**What this task involves:** Copy each line below holding "focus".

[Data entries]
══════════
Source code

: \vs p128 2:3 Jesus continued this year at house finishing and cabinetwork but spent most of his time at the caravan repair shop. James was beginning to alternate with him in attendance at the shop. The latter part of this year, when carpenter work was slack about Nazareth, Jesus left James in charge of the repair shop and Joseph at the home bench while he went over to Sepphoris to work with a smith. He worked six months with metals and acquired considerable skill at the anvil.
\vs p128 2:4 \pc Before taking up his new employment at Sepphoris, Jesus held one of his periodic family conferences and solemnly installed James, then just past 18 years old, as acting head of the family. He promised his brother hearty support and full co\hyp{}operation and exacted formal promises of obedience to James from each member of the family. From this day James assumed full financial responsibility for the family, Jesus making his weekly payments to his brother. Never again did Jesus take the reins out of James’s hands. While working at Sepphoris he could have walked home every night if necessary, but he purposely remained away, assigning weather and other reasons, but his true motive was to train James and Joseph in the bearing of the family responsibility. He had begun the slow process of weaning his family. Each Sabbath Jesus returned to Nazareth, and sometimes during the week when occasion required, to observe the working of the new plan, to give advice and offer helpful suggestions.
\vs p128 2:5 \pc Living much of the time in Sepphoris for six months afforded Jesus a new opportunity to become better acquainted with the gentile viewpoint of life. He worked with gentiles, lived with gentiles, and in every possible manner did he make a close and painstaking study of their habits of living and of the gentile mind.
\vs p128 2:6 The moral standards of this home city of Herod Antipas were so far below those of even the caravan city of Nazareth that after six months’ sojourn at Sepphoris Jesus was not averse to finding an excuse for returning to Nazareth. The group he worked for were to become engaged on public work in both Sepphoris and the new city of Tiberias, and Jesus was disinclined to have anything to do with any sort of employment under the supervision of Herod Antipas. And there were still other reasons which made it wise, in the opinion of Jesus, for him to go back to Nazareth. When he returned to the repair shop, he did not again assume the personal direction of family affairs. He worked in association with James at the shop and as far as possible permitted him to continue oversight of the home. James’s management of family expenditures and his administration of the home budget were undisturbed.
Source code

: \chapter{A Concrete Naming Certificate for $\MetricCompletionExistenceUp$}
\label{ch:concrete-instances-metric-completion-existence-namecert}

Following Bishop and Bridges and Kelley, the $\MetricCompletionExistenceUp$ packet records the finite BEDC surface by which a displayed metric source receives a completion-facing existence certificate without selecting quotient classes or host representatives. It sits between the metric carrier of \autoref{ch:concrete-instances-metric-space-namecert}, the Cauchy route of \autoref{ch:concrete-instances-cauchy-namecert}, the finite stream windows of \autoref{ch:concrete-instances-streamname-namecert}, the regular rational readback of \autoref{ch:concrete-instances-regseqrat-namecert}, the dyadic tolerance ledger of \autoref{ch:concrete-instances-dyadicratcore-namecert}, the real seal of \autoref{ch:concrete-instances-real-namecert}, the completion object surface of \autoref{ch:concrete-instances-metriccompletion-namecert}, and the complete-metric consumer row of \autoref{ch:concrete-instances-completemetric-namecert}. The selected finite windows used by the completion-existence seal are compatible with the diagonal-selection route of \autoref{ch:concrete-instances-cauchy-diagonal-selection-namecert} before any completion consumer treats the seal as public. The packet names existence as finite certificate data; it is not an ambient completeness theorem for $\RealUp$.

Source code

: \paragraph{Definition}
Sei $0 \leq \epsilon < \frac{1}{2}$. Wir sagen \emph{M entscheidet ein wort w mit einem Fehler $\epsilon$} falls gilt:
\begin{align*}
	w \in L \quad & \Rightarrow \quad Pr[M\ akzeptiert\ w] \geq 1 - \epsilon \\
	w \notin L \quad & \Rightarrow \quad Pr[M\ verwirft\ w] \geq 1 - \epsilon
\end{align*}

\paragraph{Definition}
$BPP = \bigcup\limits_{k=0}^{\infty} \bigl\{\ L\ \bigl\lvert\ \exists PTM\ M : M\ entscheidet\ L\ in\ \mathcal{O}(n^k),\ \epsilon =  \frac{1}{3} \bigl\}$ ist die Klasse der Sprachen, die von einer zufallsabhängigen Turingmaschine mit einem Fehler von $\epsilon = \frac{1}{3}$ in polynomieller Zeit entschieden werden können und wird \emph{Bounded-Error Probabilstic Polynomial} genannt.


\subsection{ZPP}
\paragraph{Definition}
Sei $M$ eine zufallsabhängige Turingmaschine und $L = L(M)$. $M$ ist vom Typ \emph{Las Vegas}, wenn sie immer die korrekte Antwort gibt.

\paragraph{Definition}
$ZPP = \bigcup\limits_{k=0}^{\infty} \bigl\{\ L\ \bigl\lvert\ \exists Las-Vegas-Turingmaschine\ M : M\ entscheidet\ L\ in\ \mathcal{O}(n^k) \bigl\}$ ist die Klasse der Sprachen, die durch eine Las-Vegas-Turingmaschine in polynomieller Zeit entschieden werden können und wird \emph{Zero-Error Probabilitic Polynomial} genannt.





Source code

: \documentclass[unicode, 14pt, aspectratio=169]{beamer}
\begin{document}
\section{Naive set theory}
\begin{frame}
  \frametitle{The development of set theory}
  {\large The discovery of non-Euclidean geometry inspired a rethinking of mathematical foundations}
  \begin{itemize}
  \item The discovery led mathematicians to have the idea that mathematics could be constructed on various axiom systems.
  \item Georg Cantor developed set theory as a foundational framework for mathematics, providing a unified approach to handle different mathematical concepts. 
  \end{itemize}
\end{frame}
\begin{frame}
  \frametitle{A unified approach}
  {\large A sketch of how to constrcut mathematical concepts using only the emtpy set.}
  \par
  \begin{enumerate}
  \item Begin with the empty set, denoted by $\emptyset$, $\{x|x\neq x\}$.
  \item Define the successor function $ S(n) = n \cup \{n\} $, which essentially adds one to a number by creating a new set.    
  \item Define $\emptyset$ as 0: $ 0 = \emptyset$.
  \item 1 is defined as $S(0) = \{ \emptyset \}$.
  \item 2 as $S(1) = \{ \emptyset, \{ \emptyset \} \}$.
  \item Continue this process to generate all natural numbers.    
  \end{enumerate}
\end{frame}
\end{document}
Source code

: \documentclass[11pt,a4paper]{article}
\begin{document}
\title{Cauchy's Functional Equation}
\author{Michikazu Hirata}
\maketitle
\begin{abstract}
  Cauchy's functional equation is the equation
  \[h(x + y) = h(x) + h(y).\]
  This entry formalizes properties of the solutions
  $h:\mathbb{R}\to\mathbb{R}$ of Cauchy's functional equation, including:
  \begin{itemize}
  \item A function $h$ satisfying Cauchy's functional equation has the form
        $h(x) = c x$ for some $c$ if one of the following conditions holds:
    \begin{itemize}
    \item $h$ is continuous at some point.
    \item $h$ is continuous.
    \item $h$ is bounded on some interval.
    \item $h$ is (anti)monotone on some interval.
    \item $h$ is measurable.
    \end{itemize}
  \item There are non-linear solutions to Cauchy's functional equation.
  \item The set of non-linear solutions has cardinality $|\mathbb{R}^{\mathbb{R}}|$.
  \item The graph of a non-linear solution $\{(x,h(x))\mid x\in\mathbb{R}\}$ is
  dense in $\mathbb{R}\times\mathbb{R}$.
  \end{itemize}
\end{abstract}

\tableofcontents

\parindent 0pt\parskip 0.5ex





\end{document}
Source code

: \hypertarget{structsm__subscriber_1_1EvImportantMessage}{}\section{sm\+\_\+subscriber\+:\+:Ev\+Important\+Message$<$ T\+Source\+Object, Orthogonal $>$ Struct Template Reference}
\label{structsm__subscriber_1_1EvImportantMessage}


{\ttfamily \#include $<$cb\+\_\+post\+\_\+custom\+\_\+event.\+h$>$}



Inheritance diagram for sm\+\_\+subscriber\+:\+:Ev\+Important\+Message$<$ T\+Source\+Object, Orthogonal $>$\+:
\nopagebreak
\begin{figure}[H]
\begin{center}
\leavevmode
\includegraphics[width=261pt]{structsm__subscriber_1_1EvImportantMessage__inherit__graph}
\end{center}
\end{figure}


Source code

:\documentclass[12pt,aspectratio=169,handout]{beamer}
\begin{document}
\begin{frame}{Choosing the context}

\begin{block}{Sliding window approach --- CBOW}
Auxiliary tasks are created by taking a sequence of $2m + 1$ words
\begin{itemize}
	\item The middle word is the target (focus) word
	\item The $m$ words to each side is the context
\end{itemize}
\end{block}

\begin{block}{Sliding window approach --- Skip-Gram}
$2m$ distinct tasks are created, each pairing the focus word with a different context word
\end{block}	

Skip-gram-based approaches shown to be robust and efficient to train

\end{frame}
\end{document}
══════════
**Response:**
	\item The middle word is the target (focus) word
$2m$ distinct tasks are created, each pairing the focus word with a different context word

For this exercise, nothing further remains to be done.